Description of the task ▸ Report each line from the data below that holds the word "textwidth".

═════ Source material ═════

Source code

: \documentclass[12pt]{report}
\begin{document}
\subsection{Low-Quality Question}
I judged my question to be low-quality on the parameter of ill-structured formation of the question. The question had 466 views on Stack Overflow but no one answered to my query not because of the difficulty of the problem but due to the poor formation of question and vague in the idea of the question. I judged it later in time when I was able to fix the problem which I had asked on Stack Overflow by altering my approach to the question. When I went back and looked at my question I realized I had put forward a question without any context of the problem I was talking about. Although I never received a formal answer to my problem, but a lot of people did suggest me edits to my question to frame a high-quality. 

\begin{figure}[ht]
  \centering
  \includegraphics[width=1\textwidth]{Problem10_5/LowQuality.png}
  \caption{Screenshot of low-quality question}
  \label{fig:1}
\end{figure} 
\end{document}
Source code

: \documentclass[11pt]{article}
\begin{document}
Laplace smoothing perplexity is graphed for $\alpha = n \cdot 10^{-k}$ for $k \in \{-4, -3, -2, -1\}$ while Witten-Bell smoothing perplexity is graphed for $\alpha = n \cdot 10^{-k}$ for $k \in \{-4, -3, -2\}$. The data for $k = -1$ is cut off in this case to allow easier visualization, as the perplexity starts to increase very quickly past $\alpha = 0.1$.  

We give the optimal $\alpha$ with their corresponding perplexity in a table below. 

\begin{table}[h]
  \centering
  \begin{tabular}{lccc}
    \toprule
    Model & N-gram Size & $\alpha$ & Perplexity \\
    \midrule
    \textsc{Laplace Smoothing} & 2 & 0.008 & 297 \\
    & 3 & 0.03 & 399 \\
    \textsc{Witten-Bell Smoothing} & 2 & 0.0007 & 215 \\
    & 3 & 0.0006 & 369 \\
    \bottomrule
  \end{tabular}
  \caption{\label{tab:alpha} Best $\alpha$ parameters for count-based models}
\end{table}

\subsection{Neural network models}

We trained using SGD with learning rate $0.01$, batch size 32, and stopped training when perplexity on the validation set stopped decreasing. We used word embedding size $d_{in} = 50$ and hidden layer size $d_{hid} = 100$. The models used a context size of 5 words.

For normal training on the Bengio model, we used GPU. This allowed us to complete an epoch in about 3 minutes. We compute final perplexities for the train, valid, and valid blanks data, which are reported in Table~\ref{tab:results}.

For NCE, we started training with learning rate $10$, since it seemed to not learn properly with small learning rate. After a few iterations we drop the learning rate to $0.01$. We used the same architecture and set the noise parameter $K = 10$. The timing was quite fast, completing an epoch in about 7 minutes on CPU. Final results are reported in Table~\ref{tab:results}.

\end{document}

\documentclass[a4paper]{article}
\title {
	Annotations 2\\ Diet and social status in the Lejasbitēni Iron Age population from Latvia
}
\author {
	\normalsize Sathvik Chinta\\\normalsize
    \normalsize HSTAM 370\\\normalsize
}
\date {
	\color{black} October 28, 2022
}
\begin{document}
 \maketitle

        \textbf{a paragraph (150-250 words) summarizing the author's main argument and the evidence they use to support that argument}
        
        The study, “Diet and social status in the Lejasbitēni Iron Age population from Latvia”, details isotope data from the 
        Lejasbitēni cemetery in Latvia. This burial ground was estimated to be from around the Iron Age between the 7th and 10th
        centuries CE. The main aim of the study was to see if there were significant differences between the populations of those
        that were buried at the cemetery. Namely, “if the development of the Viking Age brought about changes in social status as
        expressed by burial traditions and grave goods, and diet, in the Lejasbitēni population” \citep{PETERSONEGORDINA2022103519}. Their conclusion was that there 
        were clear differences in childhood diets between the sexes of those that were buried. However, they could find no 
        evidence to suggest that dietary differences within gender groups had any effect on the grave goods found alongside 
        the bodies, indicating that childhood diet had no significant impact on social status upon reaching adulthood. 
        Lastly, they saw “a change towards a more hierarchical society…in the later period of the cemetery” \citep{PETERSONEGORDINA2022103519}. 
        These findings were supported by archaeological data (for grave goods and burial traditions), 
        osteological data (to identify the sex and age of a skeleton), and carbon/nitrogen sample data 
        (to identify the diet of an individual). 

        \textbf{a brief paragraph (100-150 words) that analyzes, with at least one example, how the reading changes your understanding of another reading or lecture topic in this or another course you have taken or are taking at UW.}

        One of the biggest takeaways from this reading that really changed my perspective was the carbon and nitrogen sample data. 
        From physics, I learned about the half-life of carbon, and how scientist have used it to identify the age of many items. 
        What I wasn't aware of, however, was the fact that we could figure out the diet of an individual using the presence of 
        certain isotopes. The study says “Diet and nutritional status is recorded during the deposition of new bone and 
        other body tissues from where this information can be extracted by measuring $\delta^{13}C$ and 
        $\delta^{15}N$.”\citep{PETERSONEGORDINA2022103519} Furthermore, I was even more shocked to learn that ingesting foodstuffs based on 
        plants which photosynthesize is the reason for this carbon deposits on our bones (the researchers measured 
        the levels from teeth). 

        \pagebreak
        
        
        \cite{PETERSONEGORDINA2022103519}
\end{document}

═════
═════ Source material ═════

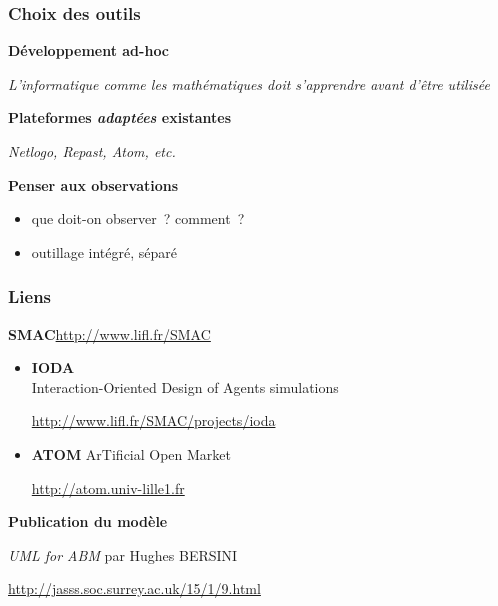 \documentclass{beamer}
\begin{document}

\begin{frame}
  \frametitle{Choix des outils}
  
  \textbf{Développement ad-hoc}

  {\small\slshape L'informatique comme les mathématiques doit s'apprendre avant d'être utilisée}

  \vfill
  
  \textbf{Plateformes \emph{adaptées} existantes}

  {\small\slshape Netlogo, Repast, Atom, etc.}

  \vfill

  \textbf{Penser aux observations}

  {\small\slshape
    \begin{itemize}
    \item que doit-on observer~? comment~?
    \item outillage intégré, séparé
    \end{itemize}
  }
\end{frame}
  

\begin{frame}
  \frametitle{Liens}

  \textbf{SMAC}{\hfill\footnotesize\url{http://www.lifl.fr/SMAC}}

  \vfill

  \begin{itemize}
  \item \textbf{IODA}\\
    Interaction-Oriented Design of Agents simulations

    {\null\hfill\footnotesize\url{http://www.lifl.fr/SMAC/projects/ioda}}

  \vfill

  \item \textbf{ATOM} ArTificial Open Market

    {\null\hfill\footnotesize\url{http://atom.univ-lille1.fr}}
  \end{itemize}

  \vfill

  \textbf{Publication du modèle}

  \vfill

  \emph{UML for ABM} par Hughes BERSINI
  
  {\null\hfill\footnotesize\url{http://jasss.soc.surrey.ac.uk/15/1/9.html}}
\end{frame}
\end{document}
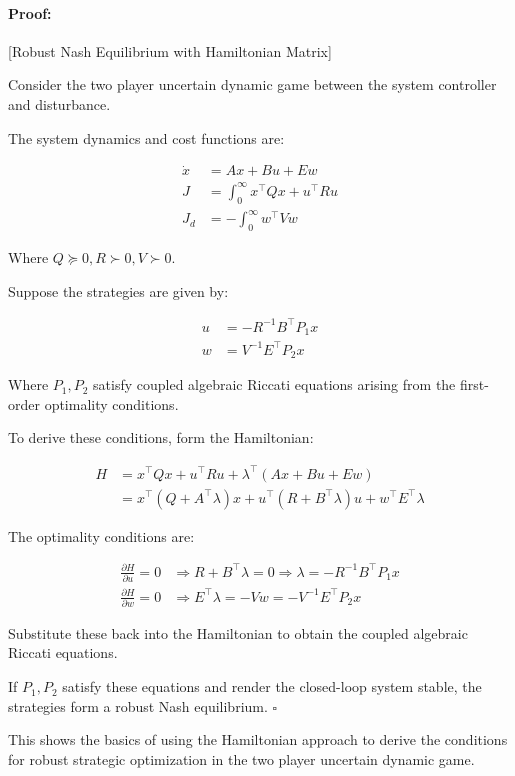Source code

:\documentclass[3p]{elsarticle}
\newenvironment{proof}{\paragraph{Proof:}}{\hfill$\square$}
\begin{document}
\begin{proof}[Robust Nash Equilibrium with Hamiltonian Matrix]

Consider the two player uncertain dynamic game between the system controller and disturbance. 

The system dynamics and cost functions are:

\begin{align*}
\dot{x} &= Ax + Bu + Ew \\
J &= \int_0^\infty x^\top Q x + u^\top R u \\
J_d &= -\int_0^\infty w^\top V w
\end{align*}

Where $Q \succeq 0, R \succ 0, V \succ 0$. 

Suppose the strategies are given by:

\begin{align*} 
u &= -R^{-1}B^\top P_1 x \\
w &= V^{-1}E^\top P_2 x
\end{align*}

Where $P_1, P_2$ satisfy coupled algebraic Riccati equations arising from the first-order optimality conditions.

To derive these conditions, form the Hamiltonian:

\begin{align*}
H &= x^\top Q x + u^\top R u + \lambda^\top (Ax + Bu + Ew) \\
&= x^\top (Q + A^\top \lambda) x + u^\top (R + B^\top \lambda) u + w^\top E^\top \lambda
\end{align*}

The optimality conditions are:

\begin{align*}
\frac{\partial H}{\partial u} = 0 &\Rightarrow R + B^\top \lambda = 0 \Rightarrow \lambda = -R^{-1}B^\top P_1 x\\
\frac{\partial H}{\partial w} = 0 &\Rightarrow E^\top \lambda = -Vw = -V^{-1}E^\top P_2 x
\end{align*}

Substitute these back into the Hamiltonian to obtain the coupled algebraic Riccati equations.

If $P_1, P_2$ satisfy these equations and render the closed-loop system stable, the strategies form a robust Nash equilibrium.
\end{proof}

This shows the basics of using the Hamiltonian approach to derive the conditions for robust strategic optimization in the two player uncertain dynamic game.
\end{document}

═════
═════ Source material ═════

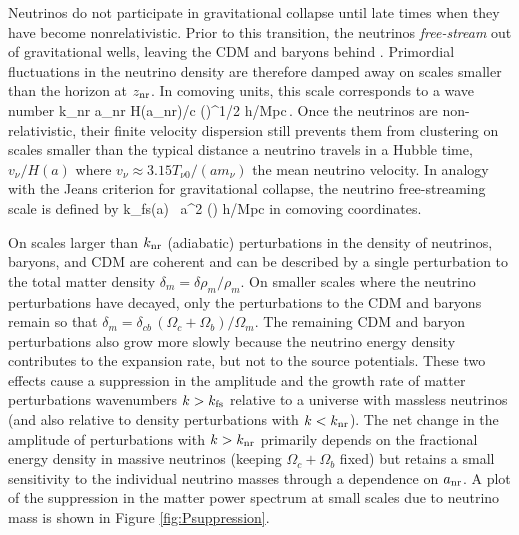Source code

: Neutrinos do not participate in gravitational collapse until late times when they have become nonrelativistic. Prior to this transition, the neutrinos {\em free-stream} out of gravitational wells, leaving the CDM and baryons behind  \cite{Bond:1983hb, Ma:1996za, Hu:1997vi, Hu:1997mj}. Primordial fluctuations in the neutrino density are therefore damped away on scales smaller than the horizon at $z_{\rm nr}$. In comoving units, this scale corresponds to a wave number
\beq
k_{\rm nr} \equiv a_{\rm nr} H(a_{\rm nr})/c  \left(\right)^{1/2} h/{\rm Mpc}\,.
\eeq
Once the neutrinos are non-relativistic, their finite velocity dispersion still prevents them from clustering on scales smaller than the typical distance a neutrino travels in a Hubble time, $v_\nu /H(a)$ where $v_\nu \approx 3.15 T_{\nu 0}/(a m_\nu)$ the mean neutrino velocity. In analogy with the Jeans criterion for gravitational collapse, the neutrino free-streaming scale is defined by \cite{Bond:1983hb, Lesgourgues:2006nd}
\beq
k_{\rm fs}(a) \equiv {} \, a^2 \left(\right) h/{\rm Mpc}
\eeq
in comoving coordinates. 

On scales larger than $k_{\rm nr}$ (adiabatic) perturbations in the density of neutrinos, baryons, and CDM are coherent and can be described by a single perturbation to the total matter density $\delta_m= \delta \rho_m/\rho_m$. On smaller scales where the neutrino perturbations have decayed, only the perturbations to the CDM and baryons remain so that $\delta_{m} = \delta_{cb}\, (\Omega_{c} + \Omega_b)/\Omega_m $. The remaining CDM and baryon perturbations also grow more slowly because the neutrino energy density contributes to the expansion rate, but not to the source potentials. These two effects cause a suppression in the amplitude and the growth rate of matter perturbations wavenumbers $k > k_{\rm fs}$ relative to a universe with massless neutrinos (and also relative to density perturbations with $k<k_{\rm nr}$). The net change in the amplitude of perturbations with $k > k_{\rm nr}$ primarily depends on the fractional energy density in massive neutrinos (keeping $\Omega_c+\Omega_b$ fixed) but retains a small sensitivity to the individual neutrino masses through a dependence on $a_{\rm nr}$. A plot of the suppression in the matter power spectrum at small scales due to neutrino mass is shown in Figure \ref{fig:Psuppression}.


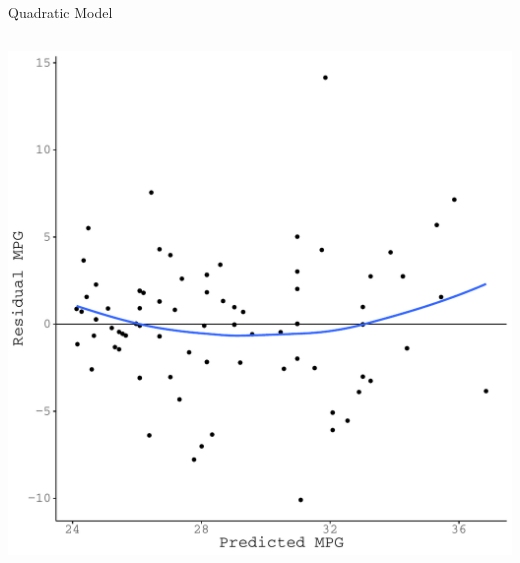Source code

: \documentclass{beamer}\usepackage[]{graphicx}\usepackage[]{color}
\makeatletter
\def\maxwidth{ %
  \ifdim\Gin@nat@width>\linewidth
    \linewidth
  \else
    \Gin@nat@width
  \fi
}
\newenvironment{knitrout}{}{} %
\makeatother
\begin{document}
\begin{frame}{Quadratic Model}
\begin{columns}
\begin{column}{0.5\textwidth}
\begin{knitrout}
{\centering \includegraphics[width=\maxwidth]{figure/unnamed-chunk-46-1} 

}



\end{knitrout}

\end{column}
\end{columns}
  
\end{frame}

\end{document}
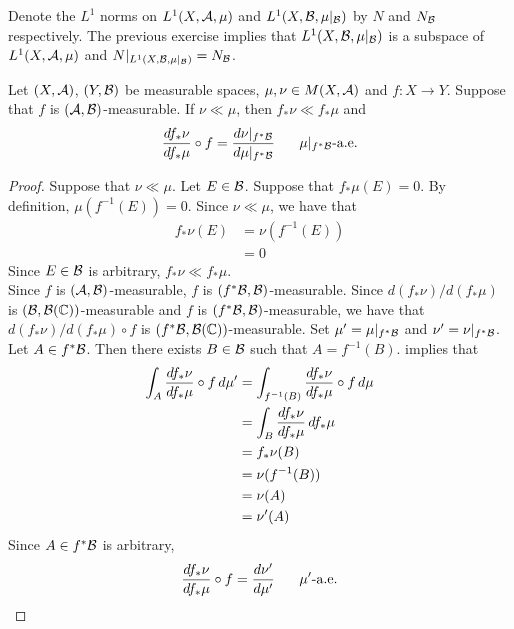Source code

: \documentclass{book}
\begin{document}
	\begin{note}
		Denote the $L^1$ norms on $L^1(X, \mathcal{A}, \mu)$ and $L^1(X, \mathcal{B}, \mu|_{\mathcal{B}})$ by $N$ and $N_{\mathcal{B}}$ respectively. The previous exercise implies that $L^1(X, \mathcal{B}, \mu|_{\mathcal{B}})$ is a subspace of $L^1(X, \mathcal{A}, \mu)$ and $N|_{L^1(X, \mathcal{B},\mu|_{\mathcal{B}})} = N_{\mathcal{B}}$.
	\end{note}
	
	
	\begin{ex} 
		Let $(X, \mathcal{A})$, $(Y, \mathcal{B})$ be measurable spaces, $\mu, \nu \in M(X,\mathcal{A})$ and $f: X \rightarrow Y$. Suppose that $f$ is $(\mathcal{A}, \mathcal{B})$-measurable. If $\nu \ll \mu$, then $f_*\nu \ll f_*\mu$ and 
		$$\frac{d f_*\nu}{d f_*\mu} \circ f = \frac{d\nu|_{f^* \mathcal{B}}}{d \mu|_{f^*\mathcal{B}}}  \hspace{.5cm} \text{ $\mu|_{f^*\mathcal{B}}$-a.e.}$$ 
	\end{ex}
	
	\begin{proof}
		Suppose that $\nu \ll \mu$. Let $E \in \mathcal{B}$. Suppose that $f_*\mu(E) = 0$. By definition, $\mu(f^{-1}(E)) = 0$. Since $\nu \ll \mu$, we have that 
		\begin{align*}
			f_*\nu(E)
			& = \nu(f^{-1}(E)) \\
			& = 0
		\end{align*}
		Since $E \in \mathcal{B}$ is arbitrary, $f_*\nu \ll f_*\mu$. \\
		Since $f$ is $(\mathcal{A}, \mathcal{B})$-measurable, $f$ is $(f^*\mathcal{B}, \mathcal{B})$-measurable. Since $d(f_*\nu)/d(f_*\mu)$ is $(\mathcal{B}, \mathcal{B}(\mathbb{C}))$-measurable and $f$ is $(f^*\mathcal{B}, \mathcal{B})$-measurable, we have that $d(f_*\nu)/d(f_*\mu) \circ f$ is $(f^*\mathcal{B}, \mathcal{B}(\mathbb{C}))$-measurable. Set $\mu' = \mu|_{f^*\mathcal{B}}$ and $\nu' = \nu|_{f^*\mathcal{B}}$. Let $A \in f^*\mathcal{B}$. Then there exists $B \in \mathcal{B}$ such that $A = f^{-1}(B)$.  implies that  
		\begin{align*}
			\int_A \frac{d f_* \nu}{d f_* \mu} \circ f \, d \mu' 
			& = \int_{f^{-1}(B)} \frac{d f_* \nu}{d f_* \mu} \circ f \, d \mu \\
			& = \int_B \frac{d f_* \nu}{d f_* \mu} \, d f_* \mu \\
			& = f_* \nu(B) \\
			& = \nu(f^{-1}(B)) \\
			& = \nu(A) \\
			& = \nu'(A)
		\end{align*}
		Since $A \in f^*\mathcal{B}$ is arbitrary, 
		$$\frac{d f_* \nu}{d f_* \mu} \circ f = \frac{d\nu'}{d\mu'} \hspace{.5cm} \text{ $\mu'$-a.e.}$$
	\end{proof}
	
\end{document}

═════

Output for this task ▸
  \includegraphics[width=1\textwidth]{Problem10_5/LowQuality.png}
\begin{column}{0.5\textwidth}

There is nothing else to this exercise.